Esses dias, sem querer, me peguei pensando que sou um cidadão-médio. Digo... Uma vida nem tão agitada, nem tão morna. Nem apolíneo, nem dionisíaco. Nem fanático, nem ateu. 40 horas semanais de trabalho. Jogos de futebol uma ou duas vezes por semana. Nem de longe rico, nem de longe pobre. Mais ou menos politicamente correto. Daqueles que sabem um pouquinho de tudo, mas não sabe nada profundamente. Lendo mais as manchetes do que as notícias. Sabendo mais ou menos como o mundo anda.
(Incômodo...)
(Mais alguns segundos de incômodo...)
De fato, ser médio incomoda. Não fosse assim, não nos ofenderíamos com o termo “medíocre”, cujo sinônimo lá está no dicionário: “mediano, sem relevância, comum, ordinário”. De todas as mentiras que criamos para que nossa cabeça acredite que isto tudo (o mundo, a vida e nossas ações) faz algum sentido, a ilusão de sermos especiais deve ser a mais presente em nosso imaginário: “cada pessoa é única”. Até em “destino” o mais cético, por mais que negue, dá um jeitinho de acreditar.
Mas não desviemos o assunto... Este blog não deve fazer tanto sucesso, não terei a face gravada em uma estátua, nenhuma rua ou praça será batizada com meu nome, minha morte não será passível de homenagens, não governarei um município, não serei lembrado por uma geração, não serei uma celebridade sequer instantânea.
Tudo bem, se o macro não resolve, apelemos para o micro, os sonhos pessoais. Uma casa confortável e aconchegante, filhos brincando na varanda e matriculados em uma boa escola, um trabalho que me realize pessoal e profissionalmente, uma moça que me afague nos maus momentos, um carro econômico, o mínimo de problemas de saúde, uma família presente, uma morte sem dor. Sonhos médios.

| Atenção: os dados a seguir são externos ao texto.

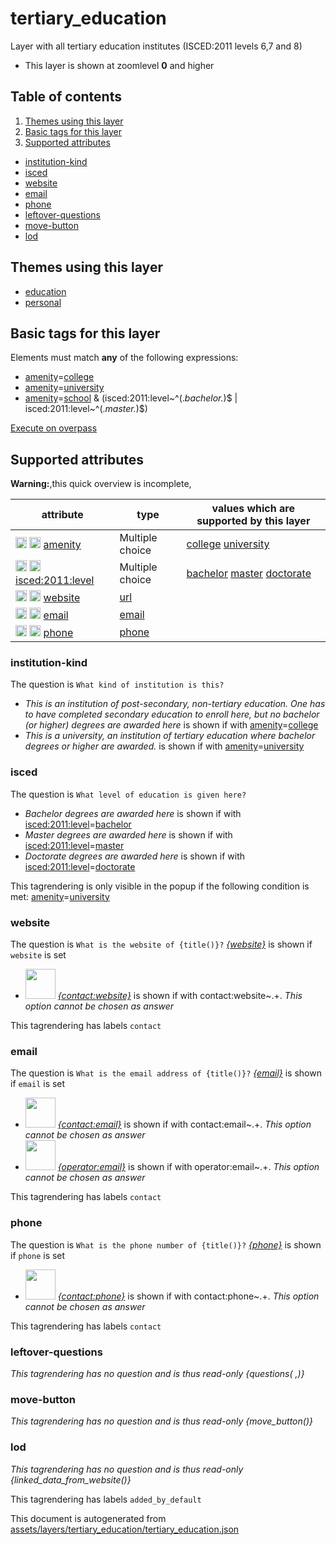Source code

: [//]: # (WARNING: this file is automatically generated. Please find the sources at the bottom and edit those sources)

# tertiary_education




Layer with all tertiary education institutes (ISCED:2011 levels 6,7 and 8)






 - This layer is shown at zoomlevel **0** and higher



## Table of contents

1. [Themes using this layer](#themes-using-this-layer)
2. [Basic tags for this layer](#basic-tags-for-this-layer)
3. [Supported attributes](#supported-attributes)
  - [institution-kind](#institution-kind)
  - [isced](#isced)
  - [website](#website)
  - [email](#email)
  - [phone](#phone)
  - [leftover-questions](#leftover-questions)
  - [move-button](#move-button)
  - [lod](#lod)

## Themes using this layer



 - [education](https://mapcomplete.org/education)
 - [personal](https://mapcomplete.org/personal)



## Basic tags for this layer

Elements must match **any** of the following expressions:

 - <a href='https://wiki.openstreetmap.org/wiki/Key:amenity' target='_blank'>amenity</a>=<a href='https://wiki.openstreetmap.org/wiki/Tag:amenity%3Dcollege' target='_blank'>college</a>
 - <a href='https://wiki.openstreetmap.org/wiki/Key:amenity' target='_blank'>amenity</a>=<a href='https://wiki.openstreetmap.org/wiki/Tag:amenity%3Duniversity' target='_blank'>university</a>
 - <a href='https://wiki.openstreetmap.org/wiki/Key:amenity' target='_blank'>amenity</a>=<a href='https://wiki.openstreetmap.org/wiki/Tag:amenity%3Dschool' target='_blank'>school</a> & (isced:2011:level~^(.*bachelor.*)$ | isced:2011:level~^(.*master.*)$)

[Execute on overpass](http://overpass-turbo.eu/?Q=%5Bout%3Ajson%5D%5Btimeout%3A90%5D%3B%28%20%20%20%20nwr%5B%22amenity%22%3D%22college%22%5D%28%7B%7Bbbox%7D%7D%29%3B%0A%20%20%20%20nwr%5B%22amenity%22%3D%22university%22%5D%28%7B%7Bbbox%7D%7D%29%3B%0A%20%20%20%20nwr%5B%22amenity%22%3D%22school%22%5D%5B%22isced%3A2011%3Alevel%22~%22%5E%28.*bachelor.*%29%24%22%5D%28%7B%7Bbbox%7D%7D%29%3B%0A%20%20%20%20nwr%5B%22amenity%22%3D%22school%22%5D%5B%22isced%3A2011%3Alevel%22~%22%5E%28.*master.*%29%24%22%5D%28%7B%7Bbbox%7D%7D%29%3B%0A%29%3Bout%20body%3B%3E%3Bout%20skel%20qt%3B)

## Supported attributes

**Warning:**,this quick overview is incomplete,

| attribute | type | values which are supported by this layer |
-----|-----|----- |
| <a target="_blank" href='https://taginfo.openstreetmap.org/keys/amenity#values'><img src='https://mapcomplete.org/assets/svg/search.svg' height='18px'></a> <a target="_blank" href='https://taghistory.raifer.tech/?#***/amenity/'><img src='https://mapcomplete.org/assets/svg/statistics.svg' height='18px'></a> [amenity](https://wiki.openstreetmap.org/wiki/Key:amenity) | Multiple choice | [college](https://wiki.openstreetmap.org/wiki/Tag:amenity%3Dcollege) [university](https://wiki.openstreetmap.org/wiki/Tag:amenity%3Duniversity) |
| <a target="_blank" href='https://taginfo.openstreetmap.org/keys/isced:2011:level#values'><img src='https://mapcomplete.org/assets/svg/search.svg' height='18px'></a> <a target="_blank" href='https://taghistory.raifer.tech/?#***/isced%3A2011%3Alevel/'><img src='https://mapcomplete.org/assets/svg/statistics.svg' height='18px'></a> [isced:2011:level](https://wiki.openstreetmap.org/wiki/Key:isced:2011:level) | Multiple choice | [bachelor](https://wiki.openstreetmap.org/wiki/Tag:isced:2011:level%3Dbachelor) [master](https://wiki.openstreetmap.org/wiki/Tag:isced:2011:level%3Dmaster) [doctorate](https://wiki.openstreetmap.org/wiki/Tag:isced:2011:level%3Ddoctorate) |
| <a target="_blank" href='https://taginfo.openstreetmap.org/keys/website#values'><img src='https://mapcomplete.org/assets/svg/search.svg' height='18px'></a> <a target="_blank" href='https://taghistory.raifer.tech/?#***/website/'><img src='https://mapcomplete.org/assets/svg/statistics.svg' height='18px'></a> [website](https://wiki.openstreetmap.org/wiki/Key:website) | [url](../SpecialInputElements.md#url) |  |
| <a target="_blank" href='https://taginfo.openstreetmap.org/keys/email#values'><img src='https://mapcomplete.org/assets/svg/search.svg' height='18px'></a> <a target="_blank" href='https://taghistory.raifer.tech/?#***/email/'><img src='https://mapcomplete.org/assets/svg/statistics.svg' height='18px'></a> [email](https://wiki.openstreetmap.org/wiki/Key:email) | [email](../SpecialInputElements.md#email) |  |
| <a target="_blank" href='https://taginfo.openstreetmap.org/keys/phone#values'><img src='https://mapcomplete.org/assets/svg/search.svg' height='18px'></a> <a target="_blank" href='https://taghistory.raifer.tech/?#***/phone/'><img src='https://mapcomplete.org/assets/svg/statistics.svg' height='18px'></a> [phone](https://wiki.openstreetmap.org/wiki/Key:phone) | [phone](../SpecialInputElements.md#phone) |  |




### institution-kind

The question is `What kind of institution is this?`



 -  *This is an institution of post-secondary, non-tertiary education. One has to have completed secondary education to enroll here, but no bachelor (or higher) degrees are awarded here* is shown if with <a href='https://wiki.openstreetmap.org/wiki/Key:amenity' target='_blank'>amenity</a>=<a href='https://wiki.openstreetmap.org/wiki/Tag:amenity%3Dcollege' target='_blank'>college</a>
 -  *This is a university, an institution of tertiary education where bachelor degrees or higher are awarded.* is shown if with <a href='https://wiki.openstreetmap.org/wiki/Key:amenity' target='_blank'>amenity</a>=<a href='https://wiki.openstreetmap.org/wiki/Tag:amenity%3Duniversity' target='_blank'>university</a>





### isced

The question is `What level of education is given here?`



 -  *Bachelor degrees are awarded here* is shown if with <a href='https://wiki.openstreetmap.org/wiki/Key:isced:2011:level' target='_blank'>isced:2011:level</a>=<a href='https://wiki.openstreetmap.org/wiki/Tag:isced:2011:level%3Dbachelor' target='_blank'>bachelor</a>
 -  *Master degrees are awarded here* is shown if with <a href='https://wiki.openstreetmap.org/wiki/Key:isced:2011:level' target='_blank'>isced:2011:level</a>=<a href='https://wiki.openstreetmap.org/wiki/Tag:isced:2011:level%3Dmaster' target='_blank'>master</a>
 -  *Doctorate degrees are awarded here* is shown if with <a href='https://wiki.openstreetmap.org/wiki/Key:isced:2011:level' target='_blank'>isced:2011:level</a>=<a href='https://wiki.openstreetmap.org/wiki/Tag:isced:2011:level%3Ddoctorate' target='_blank'>doctorate</a>


This tagrendering is only visible in the popup if the following condition is met: <a href='https://wiki.openstreetmap.org/wiki/Key:amenity' target='_blank'>amenity</a>=<a href='https://wiki.openstreetmap.org/wiki/Tag:amenity%3Duniversity' target='_blank'>university</a>


### website

The question is `What is the website of {title()}?`
*<a href='{website}' rel='nofollow noopener noreferrer' target='_blank'>{website}</a>* is shown if `website` is set


 - <img src='https://raw.githubusercontent.com/pietervdvn/MapComplete/develop/./assets/layers/icons/website.svg' style='width: 3rem; height: 3rem'> *<a href='{contact:website}' rel='nofollow noopener noreferrer' target='_blank'>{contact:website}</a>* is shown if with contact:website~.+. _This option cannot be chosen as answer_



This tagrendering has labels 
`contact`

### email

The question is `What is the email address of {title()}?`
*<a href='mailto:{email}' target='_blank' rel='noopener'>{email}</a>* is shown if `email` is set


 - <img src='https://raw.githubusercontent.com/pietervdvn/MapComplete/develop/./assets/svg/envelope.svg' style='width: 3rem; height: 3rem'> *<a href='mailto:{contact:email}' target='_blank' rel='noopener'>{contact:email}</a>* is shown if with contact:email~.+. _This option cannot be chosen as answer_
 - <img src='https://raw.githubusercontent.com/pietervdvn/MapComplete/develop/./assets/svg/envelope.svg' style='width: 3rem; height: 3rem'> *<a href='mailto:{operator:email}' target='_blank' rel='noopener'>{operator:email}</a>* is shown if with operator:email~.+. _This option cannot be chosen as answer_



This tagrendering has labels 
`contact`

### phone

The question is `What is the phone number of {title()}?`
*<a href='tel:{phone}'>{phone}</a>* is shown if `phone` is set


 - <img src='https://raw.githubusercontent.com/pietervdvn/MapComplete/develop/./assets/layers/questions/phone.svg' style='width: 3rem; height: 3rem'> *<a href='tel:{contact:phone}'>{contact:phone}</a>* is shown if with contact:phone~.+. _This option cannot be chosen as answer_



This tagrendering has labels 
`contact`

### leftover-questions

_This tagrendering has no question and is thus read-only_
*{questions( ,)}*




### move-button

_This tagrendering has no question and is thus read-only_
*{move_button()}*




### lod

_This tagrendering has no question and is thus read-only_
*{linked_data_from_website()}*


This tagrendering has labels 
`added_by_default`


This document is autogenerated from [assets/layers/tertiary_education/tertiary_education.json](https://github.com/pietervdvn/MapComplete/blob/develop/assets/layers/tertiary_education/tertiary_education.json)
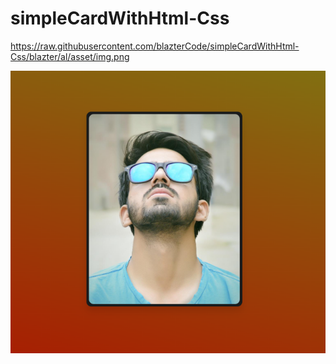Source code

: # simpleCardWithHtml-Css

https://raw.githubusercontent.com/blazterCode/simpleCardWithHtml-Css/blazter/al/asset/img.png

![simple card giratoria](https://raw.githubusercontent.com/blazterCode/simpleCardWithHtml-Css/blazter/img.png)
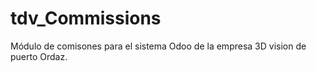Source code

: # tdv_Commissions
Módulo de comisones para el sistema Odoo de la empresa 3D vision de puerto Ordaz.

Um pensador fora de moda – não direi seu nome pela falta de rigor, alguém pode se ofender – disse em sua época que a “classe média” teria uma certa tendência a se enxergar como a classe mais “legítima” da estrutura social. Isso por estar no centro das contradições da sociedade capitalista. O homem “classemediano” é explorado no trabalho e tem empregada em casa, sendo ao mesmo tempo é trabalhador e patrão. Impostos, violência, corrupção, inflação, “quem sofre sempre é a classe média”! Essa classe tem para si a ideia de que seus pensamentos, traduzidos em palavras, representam os anseios de toda uma sociedade. E, pela relevância que acredita que tem, a classe média é, normalmente, avessa às transformações. Percebem? Até a classe que obteve o título de “média” quer crer que pode ser algo mais que isso.
O fato é que as linhas métricas de um mundo métrico nos mediou, cidadãos medianos, e médio estamos, contando sílabas, procurando rimas que encaixem nisso tudo. Fizemos do médio uma busca, um padrão de qualidade, um status. É confortável ser médio, confesso. E assim, entre médios satisfeitos e outros tantos que almejam ser médios, o mundo se mantém, como nos conformes.
Assim nos construiu a história...
Mas para se construir a história, é preciso dar um passo adiante, e deixar de ser médio.
E você, quantas poesias de versos livres passaram por sua vida nos últimos dias?
Ah, inércia, me deixe vai...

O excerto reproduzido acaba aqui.